作者: Katherina Hemmen*1, Susobhan Choudhury*1, Mike Friedrich1, Johannes Balkenhol1, Felix Knote1, Martin J. Lohse2, Katrin G. Heinze1 1Rudolf Virchow Center for Integrative and Translation Bioimaging,Julius-Maximilian University Wuerzburg, 2Max Delbrück Center for Molecular Medicine, Berlin
简介:

Overview

This article presents a detailed experimental protocol for live cell dual-color fluorescence cross-correlation spectroscopy (FCCS) combined with Förster Resonance Energy Transfer (FRET). The method is aimed at studying the dynamics of membrane receptors, specifically G protein-coupled receptors, in live cells.

Key Study Components

Area of Science

  • Neuroscience
  • Cell Biology
  • Fluorescence Microscopy

Background

  • Fluorescence cross-correlation spectroscopy is a statistical method for analyzing receptor dynamics.
  • The study focuses on beta-2 adrenergic receptors and their interactions.
  • Fluorescence anisotropy provides insights into rotational diffusion dynamics.
  • FRET allows for the observation of binding and conformational changes in receptors.

Purpose of Study

  • To develop a protocol for studying membrane receptor dynamics in live cells.
  • To utilize modern fluorescence labeling techniques for enhanced analysis.
  • To provide a comprehensive workflow for data analysis in FCCS and FRET.

Methods Used

  • Preparation of CHO cells under sterile conditions.
  • Transfection of cells with SNAP-tagged vectors.
  • Calibration of the FRED FCS setup for accurate measurements.
  • Collection of auto and cross-correlation data for analysis.

Main Results

  • Successful implementation of dual-color FCCS and FRET in live cells.
  • Quantitative analysis of receptor dynamics and interactions.
  • Validation of the experimental setup through calibration and control measurements.
  • Insights into the diffusion dynamics of beta-2 adrenergic receptors.

Conclusions

  • The protocol provides a robust framework for studying receptor dynamics.
  • Combining FCCS and FRET enhances the understanding of molecular interactions.
  • This method can be applied to various receptor types for dynamic studies.

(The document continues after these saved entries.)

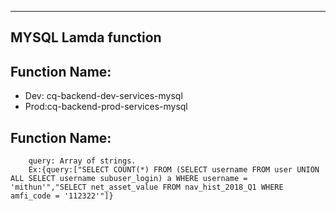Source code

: 
----------------------
MYSQL Lamda function
----------------------

## Function Name:

*  Dev: cq-backend-dev-services-mysql
*  Prod:cq-backend-prod-services-mysql

## Function Name:
        query: Array of strings.  
        Ex:{query:["SELECT COUNT(*) FROM (SELECT username FROM user UNION ALL SELECT username subuser_login) a WHERE username = 'mithun'","SELECT net_asset_value FROM nav_hist_2018_Q1 WHERE amfi_code = '112322'"]}  
        

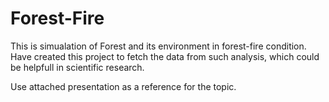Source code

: # Forest-Fire

This is simualation of Forest and its environment in forest-fire condition. Have created this project to fetch the data from such analysis, which could be helpfull in scientific research.

Use attached presentation as a reference for the topic.
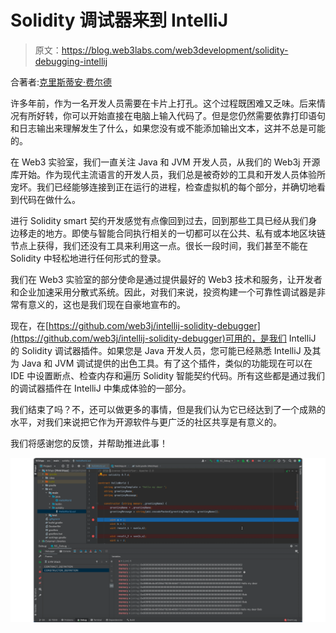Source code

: # Solidity 调试器来到 IntelliJ

> 原文：<https://blog.web3labs.com/web3development/solidity-debugging-intellij>

合著者:[克里斯蒂安·费尔德](/web3development/author/christian-felde)

许多年前，作为一名开发人员需要在卡片上打孔。这个过程既困难又乏味。后来情况有所好转，你可以开始直接在电脑上输入代码了。但是您仍然需要依靠打印语句和日志输出来理解发生了什么，如果您没有或不能添加输出文本，这并不总是可能的。

在 Web3 实验室，我们一直关注 Java 和 JVM 开发人员，从我们的 Web3j 开源库开始。作为现代主流语言的开发人员，我们总是被奇妙的工具和开发人员体验所宠坏。我们已经能够连接到正在运行的进程，检查虚拟机的每个部分，并确切地看到代码在做什么。

进行 Solidity smart 契约开发感觉有点像回到过去，回到那些工具已经从我们身边移走的地方。即使与智能合同执行相关的一切都可以在公共、私有或本地区块链节点上获得，我们还没有工具来利用这一点。很长一段时间，我们甚至不能在 Solidity 中轻松地进行任何形式的登录。

我们在 Web3 实验室的部分使命是通过提供最好的 Web3 技术和服务，让开发者和企业加速采用分散式系统。因此，对我们来说，投资构建一个可靠性调试器是非常有意义的，这也是我们现在自豪地宣布的。

现在，在[https://github.com/web3j/intellij-solidity-debugger](https://github.com/web3j/intellij-solidity-debugger)可用的，是我们 IntelliJ 的 Solidity 调试器插件。如果您是 Java 开发人员，您可能已经熟悉 IntelliJ 及其为 Java 和 JVM 调试提供的出色工具。有了这个插件，类似的功能现在可以在 IDE 中设置断点、检查内存和遍历 Solidity 智能契约代码。所有这些都是通过我们的调试器插件在 IntelliJ 中集成体验的一部分。

我们结束了吗？不，还可以做更多的事情，但是我们认为它已经达到了一个成熟的水平，对我们来说把它作为开源软件与更广泛的社区共享是有意义的。

我们将感谢您的反馈，并帮助推进此事！

![IntelliJ Solidity Debugger in action](img/66e53456922b16e654ffc375132d3e76.png)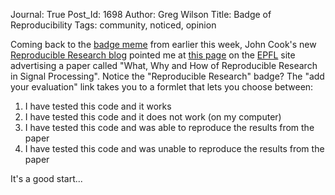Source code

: Journal: True
Post_Id: 1698
Author: Greg Wilson
Title: Badge of Reproducibility
Tags: community, noticed, opinion

<p>Coming back to the <a href="http://pyre.third-bit.com/blog/archives/1677.html">badge meme</a> from earlier this week, John Cook's new <a href="http://www.reproducibleresearch.net/blog/">Reproducible Research blog</a> pointed me at <a href="http://rr.epfl.ch/17/">this page</a> on the <a href="http://rr.epfl.ch">EPFL</a> site advertising a paper called "What, Why and How of Reproducible Research in Signal Processing".  Notice the "Reproducible Research" badge?  The "add your evaluation" link takes you to a formlet that lets you choose between:</p>
<ol>
<li>I have tested this code and it works</li>
<li>I have tested this code and it does not work (on my computer)</li>
<li>I have tested this code and was able to reproduce the results from the paper</li>
<li>I have tested this code and was unable to reproduce the results from the paper</li>
</ol>
<p>It's a good start...</p>
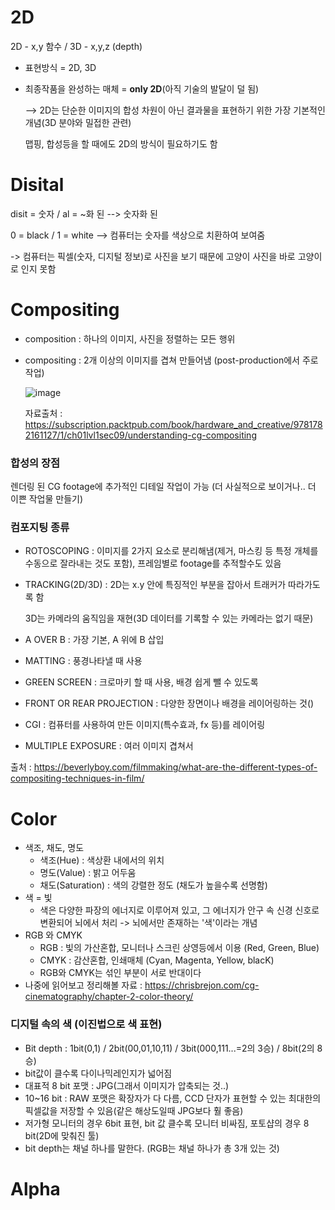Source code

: # 2D
2D - x,y 함수  / 3D - x,y,z (depth)

* 표현방식 = 2D, 3D 

* 최종작품을 완성하는 매체 = **only 2D**(아직 기술의 발달이 덜 됨)

     --> 2D는 단순한 이미지의 합성 차원이 아닌 결과물을 표현하기 위한 가장 기본적인 개념(3D 분야와 밀접한 관련)
     
     맵핑, 합성등을 할 때에도 2D의 방식이 필요하기도 함
          
          
          
# Disital
disit = 숫자  / al = ~화 된  --> 숫자화 된

0 = black   /  1 = white    --> 컴퓨터는 숫자를 색상으로 치환하여 보여줌

 -> 컴퓨터는 픽셀(숫자, 디지털 정보)로 사진을 보기 때문에 고양이 사진을 바로 고양이로 인지 못함
 
 
 

# Compositing

* composition : 하나의 이미지, 사진을 정렬하는 모든 행위
* compositing : 2개 이상의 이미지를 겹쳐 만들어냄 (post-production에서 주로 작업)

  ![image](https://user-images.githubusercontent.com/90564649/134373533-070a83e7-4b17-409a-8b07-b7a513f76a19.png)
  
  자료출처 : https://subscription.packtpub.com/book/hardware_and_creative/9781782161127/1/ch01lvl1sec09/understanding-cg-compositing

### 합성의 장점
렌더링 된 CG footage에 추가적인 디테일 작업이 가능 (더 사실적으로 보이거나.. 더 이쁜 작업물 만들기)

### 컴포지팅 종류
* ROTOSCOPING : 이미지를 2가지 요소로 분리해냄(제거, 마스킹 등 특정 개체를 수동으로 잘라내는 것도 포함), 프레임별로 footage를 추적할수도 있음
* TRACKING(2D/3D) : 2D는 x.y 안에 특징적인 부분을 잡아서 트래커가 따라가도록 함 

   3D는 카메라의 움직임을 재현(3D 데이터를 기록할 수 있는 카메라는 없기 때문)
* A OVER B : 가장 기본, A 위에 B 삽입
* MATTING : 풍경나타낼 때 사용
* GREEN SCREEN : 크로마키 할 때 사용, 배경 쉽게 뺄 수 있도록
* FRONT OR REAR PROJECTION : 다양한 장면이나 배경을 레이어링하는 것()
* CGI : 컴퓨터를 사용하여 만든 이미지(특수효과, fx 등)를 레이어링
* MULTIPLE EXPOSURE : 여러 이미지 겹쳐서

출처 : https://beverlyboy.com/filmmaking/what-are-the-different-types-of-compositing-techniques-in-film/
 
 
 
 
# Color
* 색조, 채도, 명도
  - 색조(Hue) : 색상환 내에서의 위치
  - 명도(Value) : 밝고 어두움
  - 채도(Saturation) : 색의 강렬한 정도 (채도가 높을수록 선명함)
* 색 = 빛
  - 색은 다양한 파장의 에너지로 이루어져 있고, 그 에너지가 안구 속 신경 신호로 변환되어 뇌에서 처리 -> 뇌에서만 존재하는 '색'이라는 개념
* RGB 와 CMYK
  - RGB : 빛의 가산혼합, 모니터나 스크린 상영등에서 이용 (Red, Green, Blue)
  - CMYK : 감산혼합, 인쇄매체 (Cyan, Magenta, Yellow, blacK)
  - RGB와 CMYK는 섞인 부분이 서로 반대이다
* 나중에 읽어보고 정리해볼 자료 : https://chrisbrejon.com/cg-cinematography/chapter-2-color-theory/

### 디지털 속의 색 (이진법으로 색 표현)
* Bit depth : 1bit(0,1) / 2bit(00,01,10,11) / 3bit(000,111...=2의 3승) / 8bit(2의 8승)
* bit값이 클수록 다이나믹레인지가 넓어짐
* 대표적 8 bit 포맷 : JPG(그래서 이미지가 압축되는 것..)
* 10~16 bit : RAW 포맷은 확장자가 다 다름, CCD 단자가 표현할 수 있는 최대한의 픽셀값을 저장할 수 있음(같은 해상도일때 JPG보다 훨 좋음)
* 저가형 모니터의 경우 6bit 표현, bit 값 클수록 모니터 비싸짐, 포토샵의 경우 8 bit(2D에 맞춰진 툴)
* bit depth는 채널 하나를 말한다. (RGB는 채널 하나가 총 3개 있는 것)


# Alpha
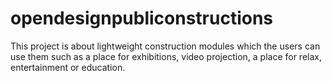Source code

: # opendesignpubliconstructions
This project is about lightweight construction modules which the users can use them such as a place for exhibitions, video projection, a place for relax, entertainment or education.
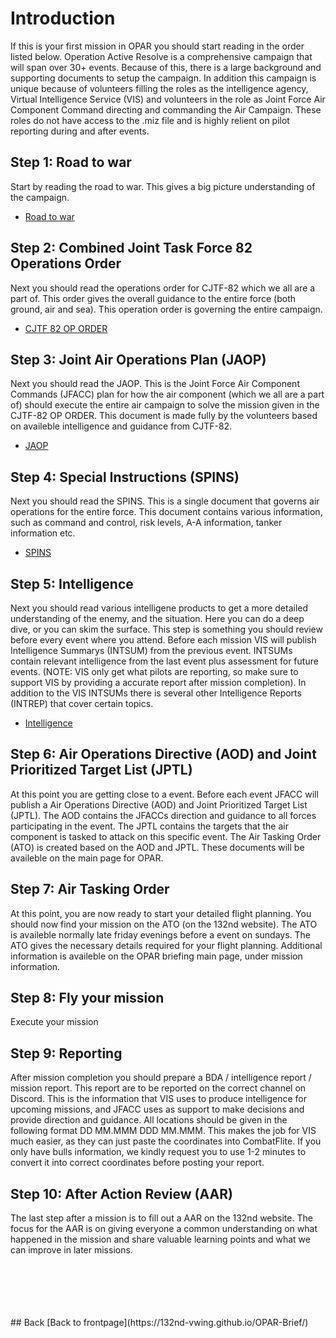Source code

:# Introduction 
If this is your first mission in OPAR you should start reading in the order listed below.
Operation Active Resolve is a comprehensive campaign that will span over 30+ events. 
Because of this, there is a large background and supporting documents to setup the campaign.
In addition this campaign is unique because of volunteers filling the roles as the intelligence agency, Virtual Intelligence Service (VIS)
and volunteers in the role as Joint Force Air Component Command directing and commanding the Air Campaign. These roles do not have access to the .miz file
and is highly relient on pilot reporting during and after events.

## Step 1: Road to war
Start by reading the road to war. This gives a big picture understanding of the campaign.
- [Road to war](https://132nd-vwing.github.io/OPAR-Brief/SITUATION/OPAR_Road_to_war.pdf)



## Step 2: Combined Joint Task Force 82 Operations Order
Next you should read the operations order for CJTF-82 which we all are a part of. This order gives the overall guidance to the entire force
(both ground, air and sea). This operation order is governing the entire campaign.
- [CJTF 82 OP ORDER](https://132nd-vwing.github.io/OPAR-Brief/ORDERS/OPAR%20CJTF82%20OPERATION%20ORDER.pdf)



## Step 3: Joint Air Operations Plan (JAOP)
Next you should read the JAOP. This is the Joint Force Air Component Commands (JFACC) plan for how the air component (which we all are a part of) should execute 
the entire air campaign to solve the mission given in the CJTF-82 OP ORDER. This document is made fully by the volunteers based on availeble intelligence and guidance from 
CJTF-82.
- [JAOP](https://132nd-vwing.github.io/OPAR-Brief/ORDERS/OPAR_JFACC_JOINT_AIR_OPERATIONS_PLAN_D1.pdf)



## Step 4: Special Instructions (SPINS)
Next you should read the SPINS. This is a single document that governs air operations for the entire force. This document contains various information, such as command and control, 
risk levels, A-A information, tanker information etc.
- [SPINS](https://132nd-vwing.github.io/OPAR-Brief/MISSION%20INFORMATION/OPAR%20JFACC%20STANDING%20SPINS.pdf)



## Step 5: Intelligence
Next you should read various intelligene products to get a more detailed understanding of the enemy, and the situation. Here you can do a deep dive, or you can skim the surface.
This step is something you should review before every event where you attend. Before each mission VIS will publish Intelligence Summarys (INTSUM) from the previous event.
INTSUMs contain relevant intelligence from the last event plus assessment for future events. (NOTE: VIS only get what pilots are reporting, so make sure to support VIS
by providing a accurate report after mission completion).
In addition to the VIS INTSUMs there is several other Intelligence Reports (INTREP) that cover certain topics. 
- [Intelligence](https://132nd-vwing.github.io/OPAR-Brief/MISSION%20INFORMATION/OPAR%20JFACC%20STANDING%20SPINS.pdf)



## Step 6: Air Operations Directive (AOD) and Joint Prioritized Target List (JPTL) 
At this point you are getting close to a event. Before each event JFACC will publish a Air Operations Directive (AOD) and Joint Prioritized Target List (JPTL).
The AOD contains the JFACCs direction and guidance to all forces participating in the event. 
The JPTL contains the targets that the air component is tasked to attack on this specific event.
The Air Tasking Order (ATO) is created based on the AOD and JPTL.
These documents will be availeble on the main page for OPAR.



## Step 7: Air Tasking Order
At this point, you are now ready to start your detailed flight planning. You should now find your mission on the ATO (on the 132nd website). 
The ATO is availeble normally late friday evenings before a event on sundays. 
The ATO gives the necessary details required for your flight planning.
Additional information is availeble on the OPAR briefing main page, under mission information.



## Step 8: Fly your mission
Execute your mission



## Step 9: Reporting
After mission completion you should prepare a BDA / intelligence report / mission report. This report are to be reported on the correct channel on Discord.
This is the information that VIS uses to produce intelligence for upcoming missions, and JFACC uses as support to make decisions and provide direction and guidance.
All locations should be given in the following format DD MM.MMM  DDD MM.MMM. This makes the job for VIS much easier, as they can just paste the coordinates into CombatFlite.
If you only have bulls information, we kindly request you to use 1-2 minutes to convert it into correct coordinates before posting your report.



## Step 10: After Action Review (AAR)
The last step after a mission is to fill out a AAR on the 132nd website. The focus for the AAR is on giving everyone a common understanding on what happened in the mission
and share valuable learning points and what we can improve in later missions.



<br>
<br>
<br>
<br>
<br>
## Back
[Back to frontpage](https://132nd-vwing.github.io/OPAR-Brief/)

Frequently Asked Questions

What is FCCS?
Fluorescence cross-correlation spectroscopy (FCCS) is a technique used to analyze the dynamics of fluorescently labeled molecules in live cells.
How does FRET work?
Förster Resonance Energy Transfer (FRET) occurs when energy is transferred from a donor fluorophore to an acceptor fluorophore, indicating molecular interactions.
What are beta-2 adrenergic receptors?
Beta-2 adrenergic receptors are a type of G protein-coupled receptor involved in various physiological responses, including smooth muscle relaxation.
Why is calibration important in FCCS?
Calibration ensures accurate measurements of fluorescence signals and helps define the detection volume for precise analysis.
What cell type is used in this study?
Chinese Hamster Ovary (CHO) cells are used for transfection and analysis in this study.
What is the significance of using dual-color techniques?
Dual-color techniques allow for the simultaneous observation of multiple interactions and dynamics within the same cellular environment.

We present an experimental protocol and data analysis workflow to perform live cell dual-color fluorescence cross correlation spectroscopy (FCCS) combined with Förster Resonance Energy transfer (FRET) to study membrane receptor dynamics in live cells using modern fluorescence labeling techniques.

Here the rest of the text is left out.